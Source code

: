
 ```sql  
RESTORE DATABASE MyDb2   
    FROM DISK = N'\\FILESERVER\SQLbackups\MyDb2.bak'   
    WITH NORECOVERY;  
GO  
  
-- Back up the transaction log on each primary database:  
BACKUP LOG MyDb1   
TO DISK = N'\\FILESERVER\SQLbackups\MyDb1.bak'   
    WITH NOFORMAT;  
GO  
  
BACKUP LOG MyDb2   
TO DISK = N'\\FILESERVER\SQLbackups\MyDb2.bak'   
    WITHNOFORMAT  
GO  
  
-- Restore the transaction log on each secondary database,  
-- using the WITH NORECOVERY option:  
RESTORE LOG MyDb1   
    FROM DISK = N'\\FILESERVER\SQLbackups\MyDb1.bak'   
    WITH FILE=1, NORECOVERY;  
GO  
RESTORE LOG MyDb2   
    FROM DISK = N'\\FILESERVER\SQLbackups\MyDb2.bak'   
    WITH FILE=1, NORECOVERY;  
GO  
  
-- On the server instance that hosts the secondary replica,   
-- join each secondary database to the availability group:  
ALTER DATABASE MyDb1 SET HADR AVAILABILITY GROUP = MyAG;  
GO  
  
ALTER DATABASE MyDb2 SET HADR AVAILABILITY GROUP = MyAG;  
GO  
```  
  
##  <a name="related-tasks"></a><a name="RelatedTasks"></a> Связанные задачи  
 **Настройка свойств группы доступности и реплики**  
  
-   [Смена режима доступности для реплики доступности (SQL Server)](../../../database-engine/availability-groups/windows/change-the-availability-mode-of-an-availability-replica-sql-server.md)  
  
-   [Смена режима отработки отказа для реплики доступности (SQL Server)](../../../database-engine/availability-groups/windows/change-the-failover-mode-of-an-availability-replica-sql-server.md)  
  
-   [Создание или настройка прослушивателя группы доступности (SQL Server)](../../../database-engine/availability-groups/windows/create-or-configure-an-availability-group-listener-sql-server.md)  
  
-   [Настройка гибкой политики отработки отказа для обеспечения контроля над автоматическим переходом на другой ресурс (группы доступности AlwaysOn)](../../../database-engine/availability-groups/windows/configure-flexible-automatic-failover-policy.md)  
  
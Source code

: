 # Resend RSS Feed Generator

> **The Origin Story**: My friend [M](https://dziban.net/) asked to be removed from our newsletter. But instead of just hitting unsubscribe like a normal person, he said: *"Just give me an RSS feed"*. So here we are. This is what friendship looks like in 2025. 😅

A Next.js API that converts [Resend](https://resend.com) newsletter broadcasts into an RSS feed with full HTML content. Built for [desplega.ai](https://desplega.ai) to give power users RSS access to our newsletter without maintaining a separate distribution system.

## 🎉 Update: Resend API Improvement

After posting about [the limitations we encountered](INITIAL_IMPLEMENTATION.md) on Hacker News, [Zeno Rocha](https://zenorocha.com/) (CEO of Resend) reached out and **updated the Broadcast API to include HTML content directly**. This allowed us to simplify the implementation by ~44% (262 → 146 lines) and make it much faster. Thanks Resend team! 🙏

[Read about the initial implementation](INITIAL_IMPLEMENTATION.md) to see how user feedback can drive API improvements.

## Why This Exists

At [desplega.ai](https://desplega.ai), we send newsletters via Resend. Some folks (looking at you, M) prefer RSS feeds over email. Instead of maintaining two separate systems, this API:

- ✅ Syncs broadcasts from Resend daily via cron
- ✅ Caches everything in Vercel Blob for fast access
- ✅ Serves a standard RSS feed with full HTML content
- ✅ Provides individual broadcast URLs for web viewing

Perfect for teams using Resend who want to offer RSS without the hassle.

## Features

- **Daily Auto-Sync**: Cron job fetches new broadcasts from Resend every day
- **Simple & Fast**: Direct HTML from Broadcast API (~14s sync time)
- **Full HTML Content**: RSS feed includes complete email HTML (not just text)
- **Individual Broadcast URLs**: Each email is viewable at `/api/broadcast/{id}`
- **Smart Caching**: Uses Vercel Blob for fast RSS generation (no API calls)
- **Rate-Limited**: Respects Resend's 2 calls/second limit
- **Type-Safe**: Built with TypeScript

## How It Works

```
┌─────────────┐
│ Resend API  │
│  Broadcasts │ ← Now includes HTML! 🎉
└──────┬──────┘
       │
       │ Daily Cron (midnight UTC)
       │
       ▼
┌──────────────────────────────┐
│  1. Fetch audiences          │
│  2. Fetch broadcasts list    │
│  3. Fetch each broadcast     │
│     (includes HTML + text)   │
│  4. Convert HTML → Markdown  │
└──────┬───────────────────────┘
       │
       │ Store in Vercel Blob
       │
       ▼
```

○ ○ ○ ○ ○

Exactly as shown above, return every record.

Source code

:
 ```sql  
RESTORE DATABASE MyDb2   
    FROM DISK = N'\\FILESERVER\SQLbackups\MyDb2.bak'   
    WITH NORECOVERY;  
GO  
  
-- Back up the transaction log on each primary database:  
BACKUP LOG MyDb1   
TO DISK = N'\\FILESERVER\SQLbackups\MyDb1.bak'   
    WITH NOFORMAT;  
GO  
  
BACKUP LOG MyDb2   
TO DISK = N'\\FILESERVER\SQLbackups\MyDb2.bak'   
    WITHNOFORMAT  
GO  
  
-- Restore the transaction log on each secondary database,  
-- using the WITH NORECOVERY option:  
RESTORE LOG MyDb1   
    FROM DISK = N'\\FILESERVER\SQLbackups\MyDb1.bak'   
    WITH FILE=1, NORECOVERY;  
GO  
RESTORE LOG MyDb2   
    FROM DISK = N'\\FILESERVER\SQLbackups\MyDb2.bak'   
    WITH FILE=1, NORECOVERY;  
GO  
  
-- On the server instance that hosts the secondary replica,   
-- join each secondary database to the availability group:  
ALTER DATABASE MyDb1 SET HADR AVAILABILITY GROUP = MyAG;  
GO  
  
ALTER DATABASE MyDb2 SET HADR AVAILABILITY GROUP = MyAG;  
GO  
```  
  
##  <a name="related-tasks"></a><a name="RelatedTasks"></a> Связанные задачи  
 **Настройка свойств группы доступности и реплики**  
  
-   [Смена режима доступности для реплики доступности (SQL Server)](../../../database-engine/availability-groups/windows/change-the-availability-mode-of-an-availability-replica-sql-server.md)  
  
-   [Смена режима отработки отказа для реплики доступности (SQL Server)](../../../database-engine/availability-groups/windows/change-the-failover-mode-of-an-availability-replica-sql-server.md)  
  
-   [Создание или настройка прослушивателя группы доступности (SQL Server)](../../../database-engine/availability-groups/windows/create-or-configure-an-availability-group-listener-sql-server.md)  
  
-   [Настройка гибкой политики отработки отказа для обеспечения контроля над автоматическим переходом на другой ресурс (группы доступности AlwaysOn)](../../../database-engine/availability-groups/windows/configure-flexible-automatic-failover-policy.md)  
  
Source code

: # Resend RSS Feed Generator

> **The Origin Story**: My friend [M](https://dziban.net/) asked to be removed from our newsletter. But instead of just hitting unsubscribe like a normal person, he said: *"Just give me an RSS feed"*. So here we are. This is what friendship looks like in 2025. 😅

A Next.js API that converts [Resend](https://resend.com) newsletter broadcasts into an RSS feed with full HTML content. Built for [desplega.ai](https://desplega.ai) to give power users RSS access to our newsletter without maintaining a separate distribution system.

## 🎉 Update: Resend API Improvement

After posting about [the limitations we encountered](INITIAL_IMPLEMENTATION.md) on Hacker News, [Zeno Rocha](https://zenorocha.com/) (CEO of Resend) reached out and **updated the Broadcast API to include HTML content directly**. This allowed us to simplify the implementation by ~44% (262 → 146 lines) and make it much faster. Thanks Resend team! 🙏

[Read about the initial implementation](INITIAL_IMPLEMENTATION.md) to see how user feedback can drive API improvements.

## Why This Exists

At [desplega.ai](https://desplega.ai), we send newsletters via Resend. Some folks (looking at you, M) prefer RSS feeds over email. Instead of maintaining two separate systems, this API:

- ✅ Syncs broadcasts from Resend daily via cron
- ✅ Caches everything in Vercel Blob for fast access
- ✅ Serves a standard RSS feed with full HTML content
- ✅ Provides individual broadcast URLs for web viewing

Perfect for teams using Resend who want to offer RSS without the hassle.

## Features

- **Daily Auto-Sync**: Cron job fetches new broadcasts from Resend every day
- **Simple & Fast**: Direct HTML from Broadcast API (~14s sync time)
- **Full HTML Content**: RSS feed includes complete email HTML (not just text)
- **Individual Broadcast URLs**: Each email is viewable at `/api/broadcast/{id}`
- **Smart Caching**: Uses Vercel Blob for fast RSS generation (no API calls)
- **Rate-Limited**: Respects Resend's 2 calls/second limit
- **Type-Safe**: Built with TypeScript

## How It Works

```
┌─────────────┐
│ Resend API  │
│  Broadcasts │ ← Now includes HTML! 🎉
└──────┬──────┘
       │
       │ Daily Cron (midnight UTC)
       │
       ▼
┌──────────────────────────────┐
│  1. Fetch audiences          │
│  2. Fetch broadcasts list    │
│  3. Fetch each broadcast     │
│     (includes HTML + text)   │
│  4. Convert HTML → Markdown  │
└──────┬───────────────────────┘
       │
       │ Store in Vercel Blob
       │
       ▼
```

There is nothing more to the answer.